I'm not entirely sure, but I know it involves quartz

Quote: Original post by nobodynews
I was thinking about this recently while some people in a group I'm are taking a digital circuitry class which involved making a 4-bit ALU (exactly as you describe). I knew that having a, say, 64-bit adder would have too long of a propogation delay as just a series of 1-bit full adders. Just now, I came up with a method for adding that acts somewhat like a Fast Fourier Transform algorithm and I wanted to know if it was similar to what is done in real processors.

Say you have two 64-bit numbers A and B and you wish to generate the sum C. Break apart A, B, and C in half into A1, A2, B1, B2, C1, and C2 where X1 is the lower order bits and X2 is the higher order bits.

A1 + B1 = C1 w/ or w/o Carry
A2 + B2 + Carry = C2a
A2 + B2 + = C2b

Once C2a and C2b are calculated it simply becomes a matter of outputing the version of C2 that correspons to there being a carry or not.

This method can further be broken down. Divide A1, B1, and C1 in half and perform the same technique as before. Continue until you reach a size where the propogation delay is negligible.

My question is: is this how it's done, or is there a better trick?

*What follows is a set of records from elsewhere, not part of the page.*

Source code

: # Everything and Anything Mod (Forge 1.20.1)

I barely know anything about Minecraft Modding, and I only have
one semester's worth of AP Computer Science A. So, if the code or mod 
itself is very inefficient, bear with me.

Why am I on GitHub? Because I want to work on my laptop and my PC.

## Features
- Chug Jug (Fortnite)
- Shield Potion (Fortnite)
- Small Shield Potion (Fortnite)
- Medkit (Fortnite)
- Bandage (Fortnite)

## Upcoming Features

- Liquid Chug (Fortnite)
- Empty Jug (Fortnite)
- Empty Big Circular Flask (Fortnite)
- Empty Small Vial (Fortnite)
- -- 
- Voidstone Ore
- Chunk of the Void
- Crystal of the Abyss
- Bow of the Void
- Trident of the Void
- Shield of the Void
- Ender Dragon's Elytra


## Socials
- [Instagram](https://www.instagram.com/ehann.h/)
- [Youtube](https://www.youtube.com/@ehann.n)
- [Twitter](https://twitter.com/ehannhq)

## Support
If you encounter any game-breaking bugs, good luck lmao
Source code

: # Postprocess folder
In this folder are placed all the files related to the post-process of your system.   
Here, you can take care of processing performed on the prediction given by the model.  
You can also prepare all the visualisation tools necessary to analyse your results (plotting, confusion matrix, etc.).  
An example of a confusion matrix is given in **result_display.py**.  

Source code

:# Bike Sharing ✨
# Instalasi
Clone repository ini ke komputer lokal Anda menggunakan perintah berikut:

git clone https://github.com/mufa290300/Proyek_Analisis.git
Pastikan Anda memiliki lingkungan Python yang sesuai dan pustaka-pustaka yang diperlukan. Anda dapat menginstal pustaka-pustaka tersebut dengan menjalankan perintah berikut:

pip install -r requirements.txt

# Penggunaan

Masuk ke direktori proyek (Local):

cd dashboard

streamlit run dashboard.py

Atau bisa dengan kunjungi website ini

Interesting. I came up with this idea three days ago.

I've sketched out a couple of circuits which (purport to) implement the scheme. I am no kind of expert on digital schematics. There may well be errors.



In this one, A and B come in from the left, Cin comes in from the top, the sum goes out to the right, and Cout goes out to the bottom. In this 1-bit adder case, there is no speed-up because we still need to propagate the carry in order to select which sum we want, and it happens that we use the same circuitry (two ands and an or) as we'd use in a conventional full adder.

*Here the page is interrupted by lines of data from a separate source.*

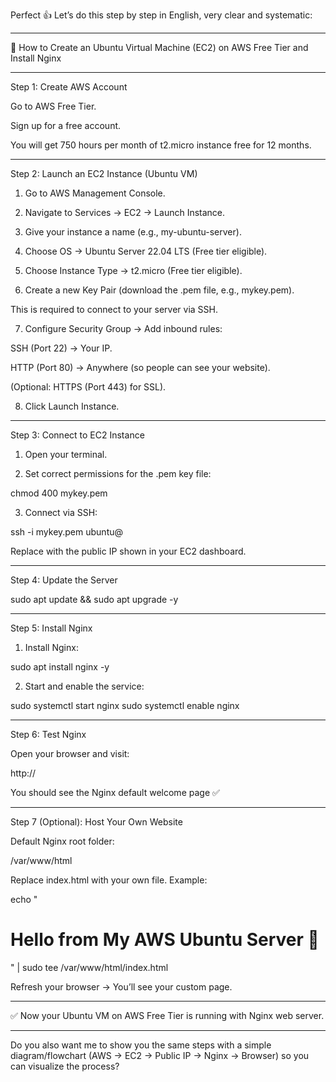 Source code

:Perfect 👍 Let’s do this step by step in English, very clear and systematic:


---

🚀 How to Create an Ubuntu Virtual Machine (EC2) on AWS Free Tier and Install Nginx


---

Step 1: Create AWS Account

Go to AWS Free Tier.

Sign up for a free account.

You will get 750 hours per month of t2.micro instance free for 12 months.



---

Step 2: Launch an EC2 Instance (Ubuntu VM)

1. Go to AWS Management Console.


2. Navigate to Services → EC2 → Launch Instance.


3. Give your instance a name (e.g., my-ubuntu-server).


4. Choose OS → Ubuntu Server 22.04 LTS (Free tier eligible).


5. Choose Instance Type → t2.micro (Free tier eligible).


6. Create a new Key Pair (download the .pem file, e.g., mykey.pem).

This is required to connect to your server via SSH.



7. Configure Security Group → Add inbound rules:

SSH (Port 22) → Your IP.

HTTP (Port 80) → Anywhere (so people can see your website).

(Optional: HTTPS (Port 443) for SSL).



8. Click Launch Instance.




---

Step 3: Connect to EC2 Instance

1. Open your terminal.


2. Set correct permissions for the .pem key file:

chmod 400 mykey.pem


3. Connect via SSH:

ssh -i mykey.pem ubuntu@<EC2-Public-IP>

Replace <EC2-Public-IP> with the public IP shown in your EC2 dashboard.





---

Step 4: Update the Server

sudo apt update && sudo apt upgrade -y


---

Step 5: Install Nginx

1. Install Nginx:

sudo apt install nginx -y


2. Start and enable the service:

sudo systemctl start nginx
sudo systemctl enable nginx




---

Step 6: Test Nginx

Open your browser and visit:

http://<EC2-Public-IP>

You should see the Nginx default welcome page ✅



---

Step 7 (Optional): Host Your Own Website

Default Nginx root folder:

/var/www/html

Replace index.html with your own file. Example:

echo "<h1>Hello from My AWS Ubuntu Server 🚀</h1>" | sudo tee /var/www/html/index.html

Refresh your browser → You’ll see your custom page.



---

✅ Now your Ubuntu VM on AWS Free Tier is running with Nginx web server.


---

Do you also want me to show you the same steps with a simple diagram/flowchart (AWS → EC2 → Public IP → Nginx → Browser) so you can visualize the process?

This one uses three 74283 4-bit full adders and a 74157 multiplexer (it chooses between two sets of 4 wires). Both the 74283 and 74157 have a gate delay of 4. The upshot of this is that the total gate delay of the circuit is 8. The gate delay of two 74283's placed in series (i.e. the conventional ripple carry adder) is also 8. Result: No speed up.

I conjecture that the minimum gate delay of any n-bit multiplexer is equal to the minimum gate delay of any n-bit full adder.

Quote: Original post by trzy
Zmurf: To understand this, you'll want to study digital logic.

AH YES, that was the word I was looking for! It escaped my mind for some reason when I wanted to make this post.

Digital science is what I want to find information about, thanks everyone for all the links and info, I'll most likely be studying at ANU next year (an Australian University) and I'm definitely going to be looking into some of these courses. I think most of them are prescribed anyways for Software Engineering, I'd take Computer Science, but I just can't be bothered going for the UAI of 98 ...

For a slightly different perspective, one might consider reading Feynman's Lectures on Computation. This covers things more from the physics of information point of view.

Quote: Original post by Endar
Implementing a processor? That would have been useful.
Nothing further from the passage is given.